▶ _Activity_: The lines to copy are those holding the string "into" in the entries below.

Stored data
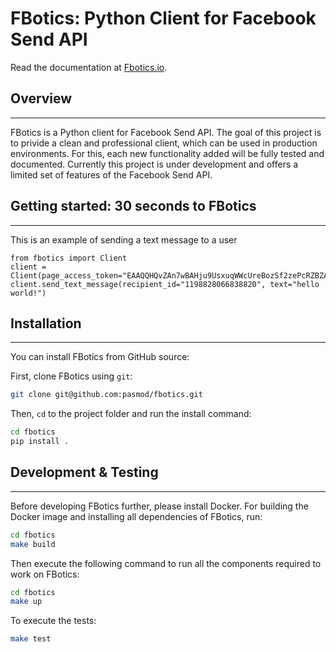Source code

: # FBotics: Python Client for Facebook Send API

Read the documentation at [Fbotics.io](https://pasmod.github.io/fbotics/).


## Overview
------------------

FBotics is a Python client for Facebook Send API. The goal of this project is to privide a clean and professional
client, which can be used in production environments. For this, each new functionality added will be fully tested and
documented. Currently this project is under development and offers a limited set of features of the Facebook Send API.

## Getting started: 30 seconds to FBotics
------------------

This is an example of sending a text message to a user
```
from fbotics import Client
client = Client(page_access_token="EAAQQHQvZAn7wBAHju9UsxuqWWcUreBozSf2zePcRZBZAjNoaQdxK4o93U9UwGLPYIgy4ZABwkjH5ZBOm4L3aX1x0x4jLtXt8ZAxe3j9qYLpKWeYA2QfMTFt4lVBNB8QjlY0IlgX92yl6SMxH4uKO1QMCJHHYKZBJy9BqZAEJxApMkAZDZD")
client.send_text_message(recipient_id="1198828066838820", text="hello world!")

```

## Installation
------------------

You can install FBotics from GitHub source:

First, clone FBotics using `git`:

```sh
git clone git@github.com:pasmod/fbotics.git
```

Then, `cd` to the project folder and run the install command:
```sh
cd fbotics
pip install .
```

## Development & Testing
------------------

Before developing FBotics further, please install Docker. For building the Docker image and installing all dependencies
of FBotics, run:

```sh
cd fbotics
make build
```

Then execute the following command to run all the components required to work on FBotics:

```sh
cd fbotics
make up
```

To execute the tests:

```sh
make test
```
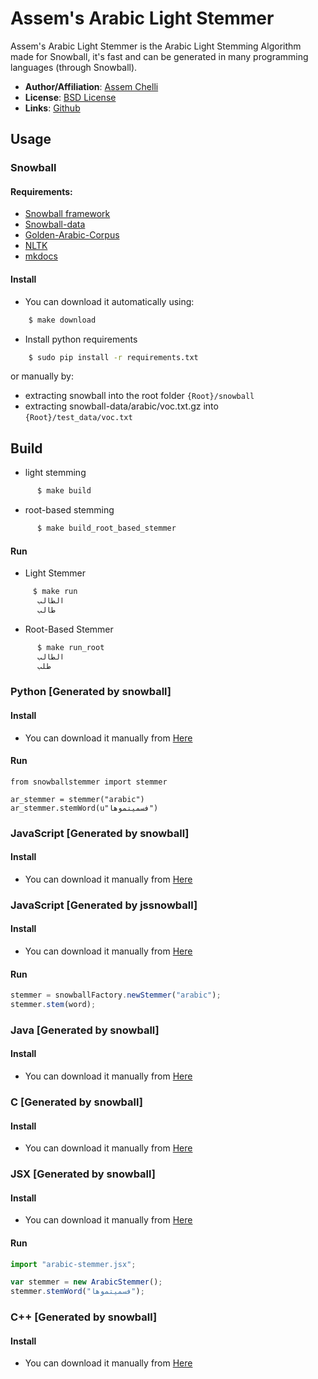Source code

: # Assem's Arabic Light Stemmer 
Assem's Arabic Light Stemmer is the Arabic Light Stemming Algorithm made for Snowball, it's fast and can be generated in many programming languages (through Snowball).

- **Author/Affiliation**:  [Assem Chelli](http://www.assemchelli.com/)
- **License**: [BSD License](https://github.com/assem-ch/arabicstemmer/blob/master/BSD_License.txt)
- **Links**: [Github](https://github.com/assem-ch/arabicstemmer)


## Usage
### Snowball

#### Requirements:

- [Snowball framework](https://github.com/snowballstem/snowball)
- [Snowball-data](https://github.com/snowballstem/snowball-data)
- [Golden-Arabic-Corpus](https://github.com/LBenzahia/golden-corpus-arabic/archive/master.zip)
- [NLTK](http://www.nltk.org/)
- [mkdocs](http://www.mkdocs.org/)

#### Install
- You can download it automatically using:
```sh
    $ make download
```

- Install python requirements
```sh
    $ sudo pip install -r requirements.txt
```
or manually by:

- extracting snowball into the root folder `{Root}/snowball`
- extracting snowball-data/arabic/voc.txt.gz into `{Root}/test_data/voc.txt`

## Build
- light stemming
```sh
      $ make build
```
- root-based stemming
```sh
      $ make build_root_based_stemmer
```

#### Run
- Light Stemmer
```sh
  	 $ make run
  	  الطالب
  	  طالب
```
- Root-Based Stemmer
```sh    
      $ make run_root
      الطالب
      طلب
```

### Python [Generated by snowball]
#### Install
- You can download it manually from [Here](https://www.arabicstemmer.com/python/snowballstemmer-1.1.0.tar.gz)

#### Run
```pyhton
from snowballstemmer import stemmer

ar_stemmer = stemmer("arabic")
ar_stemmer.stemWord(u"فسميتموها")
```

### JavaScript [Generated by snowball]
#### Install
- You can download it manually from [Here](http://snowballstem.org/js/stemmers.js)


### JavaScript [Generated by jssnowball]
#### Install
- You can download it manually from [Here](https://www.arabicstemmer.com/lib/snowball.babel.js)

#### Run
```javascript
stemmer = snowballFactory.newStemmer("arabic");
stemmer.stem(word);
```

### Java [Generated by snowball]
#### Install
- You can download it manually from [Here](https://www.arabicstemmer.com/java/libstemmer_java.tgz)

### C [Generated by snowball]
#### Install
- You can download it manually from [Here](https://www.arabicstemmer.com/c/libstemmer_c.tgz)

### JSX  [Generated by snowball]
#### Install
- You can download it manually from [Here](https://www.arabicstemmer.com/jsx/jsxstemmer.tgz)

#### Run
```jsx
import "arabic-stemmer.jsx";

var stemmer = new ArabicStemmer();
stemmer.stemWord("فسميتموها");
```

### C++ [Generated by snowball]
#### Install
- You can download it manually from [Here](https://www.arabicstemmer.com/cpp/)


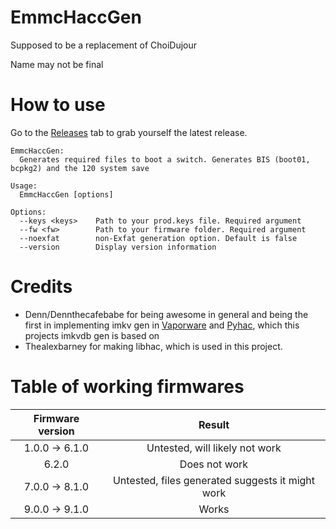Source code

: # EmmcHaccGen

Supposed to be a replacement of ChoiDujour

Name may not be final

# How to use
Go to the [Releases](https://github.com/suchmememanyskill/EmmcHaccGen/releases) tab to grab yourself the latest release.
```
EmmcHaccGen:
  Generates required files to boot a switch. Generates BIS (boot01, bcpkg2) and the 120 system save

Usage:
  EmmcHaccGen [options]

Options:
  --keys <keys>    Path to your prod.keys file. Required argument
  --fw <fw>        Path to your firmware folder. Required argument
  --noexfat        non-Exfat generation option. Default is false
  --version        Display version information
```

# Credits

- Denn/Dennthecafebabe for being awesome in general and being the first in implementing imkv gen in [Vaporware](https://github.com/dennthecafebabe/vaporware) and [Pyhac](https://github.com/dennthecafebabe/pyhac), which this projects imkvdb gen is based on
- Thealexbarney for making libhac, which is used in this project.

# Table of working firmwares

| Firmware version | Result |
|:----------------:|:------:|
| 1.0.0 -> 6.1.0   | Untested, will likely not work |
| 6.2.0            | Does not work |
| 7.0.0 -> 8.1.0   | Untested, files generated suggests it might work |
| 9.0.0 -> 9.1.0   | Works |
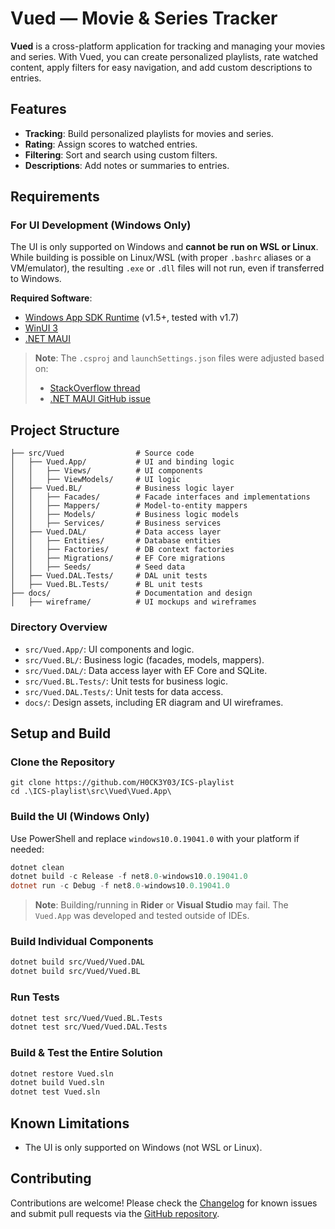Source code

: # Vued — Movie & Series Tracker

**Vued** is a cross-platform application for tracking and managing your movies and series. With Vued, you can create personalized playlists, rate watched content, apply filters for easy navigation, and add custom descriptions to entries.

## Features

- **Tracking**: Build personalized playlists for movies and series.
- **Rating**: Assign scores to watched entries.
- **Filtering**: Sort and search using custom filters.
- **Descriptions**: Add notes or summaries to entries.

## Requirements

### For UI Development (Windows Only)
The UI is only supported on Windows and **cannot be run on WSL or Linux**. While building is possible on Linux/WSL (with proper `.bashrc` aliases or a VM/emulator), the resulting `.exe` or `.dll` files will not run, even if transferred to Windows.

**Required Software**:
- [Windows App SDK Runtime](https://github.com/microsoft/WindowsAppSDK) (v1.5+, tested with v1.7)
- [WinUI 3](https://learn.microsoft.com/en-us/windows/apps/winui/winui3/)
- [.NET MAUI](https://dotnet.microsoft.com/en-us/apps/maui)

> **Note**: The `.csproj` and `launchSettings.json` files were adjusted based on:
> - [StackOverflow thread](https://stackoverflow.com/questions/78440201/when-i-run-a-default-maui-blazor-app-it-not-showing-output-whats-the-reason-for)
> - [.NET MAUI GitHub issue](https://github.com/dotnet/maui/issues/12080)

## Project Structure
```plaintext
├── src/Vued                # Source code
│   ├── Vued.App/           # UI and binding logic
│   │   ├── Views/          # UI components
│   │   ├── ViewModels/     # UI logic
│   ├── Vued.BL/            # Business logic layer
│   │   ├── Facades/        # Facade interfaces and implementations
│   │   ├── Mappers/        # Model-to-entity mappers
│   │   ├── Models/         # Business logic models
│   │   ├── Services/       # Business services
│   ├── Vued.DAL/           # Data access layer
│   │   ├── Entities/       # Database entities
│   │   ├── Factories/      # DB context factories
│   │   ├── Migrations/     # EF Core migrations
│   │   ├── Seeds/          # Seed data
│   ├── Vued.DAL.Tests/     # DAL unit tests
│   ├── Vued.BL.Tests/      # BL unit tests
├── docs/                   # Documentation and design
│   ├── wireframe/          # UI mockups and wireframes
```

### Directory Overview
- `src/Vued.App/`: UI components and logic.
- `src/Vued.BL/`: Business logic (facades, models, mappers).
- `src/Vued.DAL/`: Data access layer with EF Core and SQLite.
- `src/Vued.BL.Tests/`: Unit tests for business logic.
- `src/Vued.DAL.Tests/`: Unit tests for data access.
- `docs/`: Design assets, including ER diagram and UI wireframes.

## Setup and Build
### Clone the Repository
```shell
git clone https://github.com/H0CK3Y03/ICS-playlist
cd .\ICS-playlist\src\Vued\Vued.App\
```

### Build the UI (Windows Only)
Use PowerShell and replace `windows10.0.19041.0` with your platform if needed:
```powershell
dotnet clean
dotnet build -c Release -f net8.0-windows10.0.19041.0
dotnet run -c Debug -f net8.0-windows10.0.19041.0
```
> **Note**: Building/running in **Rider** or **Visual Studio** may fail. The `Vued.App` was developed and tested outside of IDEs.

### Build Individual Components
```bash
dotnet build src/Vued/Vued.DAL
dotnet build src/Vued/Vued.BL
```

### Run Tests
```bash
dotnet test src/Vued/Vued.BL.Tests
dotnet test src/Vued/Vued.DAL.Tests
```

### Build & Test the Entire Solution

```bash
dotnet restore Vued.sln
dotnet build Vued.sln
dotnet test Vued.sln
```

## Known Limitations
- The UI is only supported on Windows (not WSL or Linux).

## Contributing
Contributions are welcome! Please check the [Changelog](CHANGELOG.md) for known issues and submit pull requests via the [GitHub repository](https://github.com/H0CK3Y03/ICS-playlist).
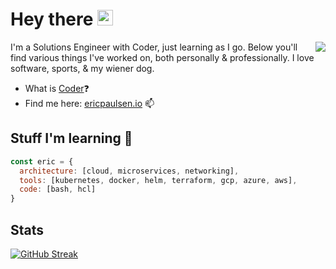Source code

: # Hey there <img src="https://media.giphy.com/media/hvRJCLFzcasrR4ia7z/giphy.gif" width="25px">

<img align="right" src="https://user-images.githubusercontent.com/9683576/115658600-b0690e80-a2fe-11eb-84ad-9cddd91d2896.png" />

I'm a Solutions Engineer with Coder, just learning as I go. Below you'll find various things I've worked on, both personally & professionally. I love software, sports, & my wiener dog.

- What is [Coder](https://coder.com)❓
- Find me here: [ericpaulsen.io](https://ericpaulsen.io) 📫


## Stuff I'm learning 🧠

```javascript
const eric = {
  architecture: [cloud, microservices, networking],
  tools: [kubernetes, docker, helm, terraform, gcp, azure, aws],
  code: [bash, hcl]
}
```

## Stats

[![GitHub Streak](http://github-readme-streak-stats.herokuapp.com?user=ericpaulsen&theme=tokyonight&fire=DD7300)](https://git.io/streak-stats)
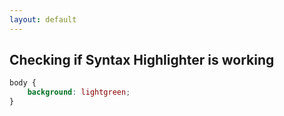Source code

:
 ```yaml
---
layout: default
---
```


## Checking if Syntax Highlighter is working

```css
body {
	background: lightgreen;
}
```
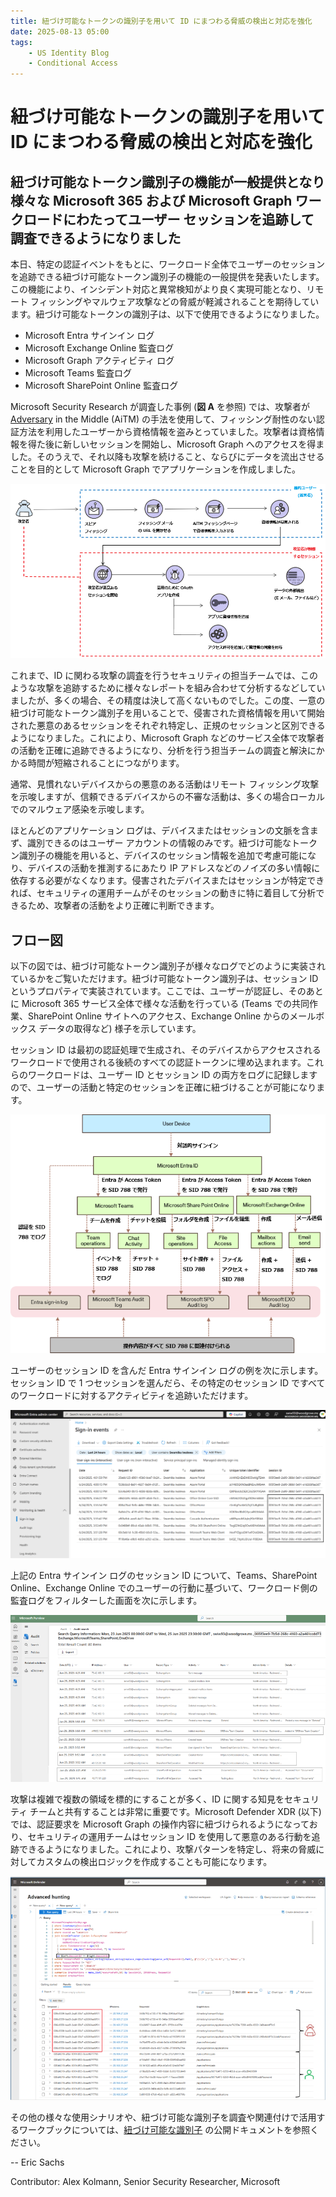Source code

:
 ```yaml
---
title: 紐づけ可能なトークンの識別子を用いて ID にまつわる脅威の検出と対応を強化
date: 2025-08-13 05:00
tags:
    - US Identity Blog
    - Conditional Access
---
```


# 紐づけ可能なトークンの識別子を用いて ID にまつわる脅威の検出と対応を強化

## 紐づけ可能なトークン識別子の機能が一般提供となり様々な Microsoft 365 および Microsoft Graph ワークロードにわたってユーザー セッションを追跡して調査できるようになりました

本日、特定の認証イベントをもとに、ワークロード全体でユーザーのセッションを追跡できる紐づけ可能なトークン識別子の機能の一般提供を発表いたします。この機能により、インシデント対応と異常検知がより良く実現可能となり、リモート フィッシングやマルウェア攻撃などの脅威が軽減されることを期待しています。紐づけ可能なトークンの識別子は、以下で使用できるようになりました。

- Microsoft Entra サインイン ログ
- Microsoft Exchange Online 監査ログ
- Microsoft Graph アクティビティ ログ
- Microsoft Teams 監査ログ
- Microsoft SharePoint Online 監査ログ

Microsoft Security Research が調査した事例 (**図 A** を参照) では、攻撃者が [Adversary](https://jpazureid.github.io/blog/azure-active-directory/defeating-adversary-in-the-middle-phishing-attacks/) in the Middle (AiTM) の手法を使用して、フィッシング耐性のない認証方法を利用したユーザーから資格情報を盗みとっていました。攻撃者は資格情報を得た後に新しいセッションを開始し、Microsoft Graph へのアクセスを得ました。そのうえで、それ以降も攻撃を続けること、ならびにデータを流出させることを目的として Microsoft Graph でアプリケーションを作成しました。

![図 A: AiTM 攻撃の流れ](./strengthen-identity-threat-detection-and-response-with-linkable-token-identifier/pic1.png)

これまで、ID に関わる攻撃の調査を行うセキュリティの担当チームでは、このような攻撃を追跡するために様々なレポートを組み合わせて分析するなどしていましたが、多くの場合、その精度は決して高くないものでした。この度、一意の紐づけ可能なトークン識別子を用いることで、侵害された資格情報を用いて開始された悪意のあるセッションをそれぞれ特定し、正規のセッションと区別できるようになりました。これにより、Microsoft Graph などのサービス全体で攻撃者の活動を正確に追跡できるようになり、分析を行う担当チームの調査と解決にかかる時間が短縮されることにつながります。

通常、見慣れないデバイスからの悪意のある活動はリモート フィッシング攻撃を示唆しますが、信頼できるデバイスからの不審な活動は、多くの場合ローカルでのマルウェア感染を示唆します。

ほとんどのアプリケーション ログは、デバイスまたはセッションの文脈を含まず、識別できるのはユーザー アカウントの情報のみです。紐づけ可能なトークン識別子の機能を用いると、デバイスのセッション情報を追加で考慮可能になり、デバイスの活動を推測するにあたり IP アドレスなどのノイズの多い情報に依存する必要がなくなります。侵害されたデバイスまたはセッションが特定できれば、セキュリティの運用チームがそのセッションの動きに特に着目して分析できるため、攻撃者の活動をより正確に判断できます。

## フロー図

以下の図では、紐づけ可能なトークン識別子が様々なログでどのように実装されているかをご覧いただけます。紐づけ可能なトークン識別子は、セッション ID というプロパティで実装されています。ここでは、ユーザーが認証し、そのあとに Microsoft 365 サービス全体で様々な活動を行っている (Teams での共同作業、SharePoint Online サイトへのアクセス、Exchange Online からのメールボックス データの取得など) 様子を示しています。

セッション ID は最初の認証処理で生成され、そのデバイスからアクセスされるワークロードで使用される後続のすべての認証トークンに埋め込まれます。これらのワークロードは、ユーザー ID とセッション ID の両方をログに記録しますので、ユーザーの活動と特定のセッションを正確に紐づけることが可能になります。

![紐づけ可能なトークン識別子は様々なログで Session ID として実装](./strengthen-identity-threat-detection-and-response-with-linkable-token-identifier/pic2.png)

ユーザーのセッション ID を含んだ Entra サインイン ログの例を次に示します。セッション ID で 1 つセッションを選んだら、その特定のセッション ID ですべてのワークロードに対するアクティビティを追跡いただけます。

![ユーザーのセッション ID を含む Entra ID サインインログの例](./strengthen-identity-threat-detection-and-response-with-linkable-token-identifier/pic3.png)

上記の Entra サインイン ログのセッション ID について、Teams、SharePoint Online、Exchange Online でのユーザーの行動に基づいて、ワークロード側の監査ログをフィルターした画面を次に示します。

![ユーザーの行動に基づいて生成されたワークロード側の監査ログをフィルターした画面](./strengthen-identity-threat-detection-and-response-with-linkable-token-identifier/pic4.png)

攻撃は複雑で複数の領域を標的にすることが多く、ID に関する知見をセキュリティ チームと共有することは非常に重要です。Microsoft Defender XDR (以下) では、認証要求を Microsoft Graph の操作内容に紐づけられるようになっており、セキュリティの運用チームはセッション ID を使用して悪意のある行動を追跡できるようになりました。これにより、攻撃パターンを特定し、将来の脅威に対してカスタムの検出ロジックを作成することも可能になります。

![Microsoft Defender XDR で認証要求を Microsoft Graph の操作内容と紐づけ](./strengthen-identity-threat-detection-and-response-with-linkable-token-identifier/pic5.png)

その他の様々な使用シナリオや、紐づけ可能な識別子を調査や関連付けで活用するワークブックについては、[紐づけ可能な識別子](https://learn.microsoft.com/ja-jp/entra/identity/authentication/how-to-authentication-track-linkable-identifiers#linkable-identifiers-in-microsoft-teams-audit-logs) の公開ドキュメントを参照ください。

-- Eric Sachs

Contributor: Alex Kolmann, Senior Security Researcher, Microsoft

▶ _Final answer_:
- extracting snowball into the root folder `{Root}/snowball`
- extracting snowball-data/arabic/voc.txt.gz into `{Root}/test_data/voc.txt`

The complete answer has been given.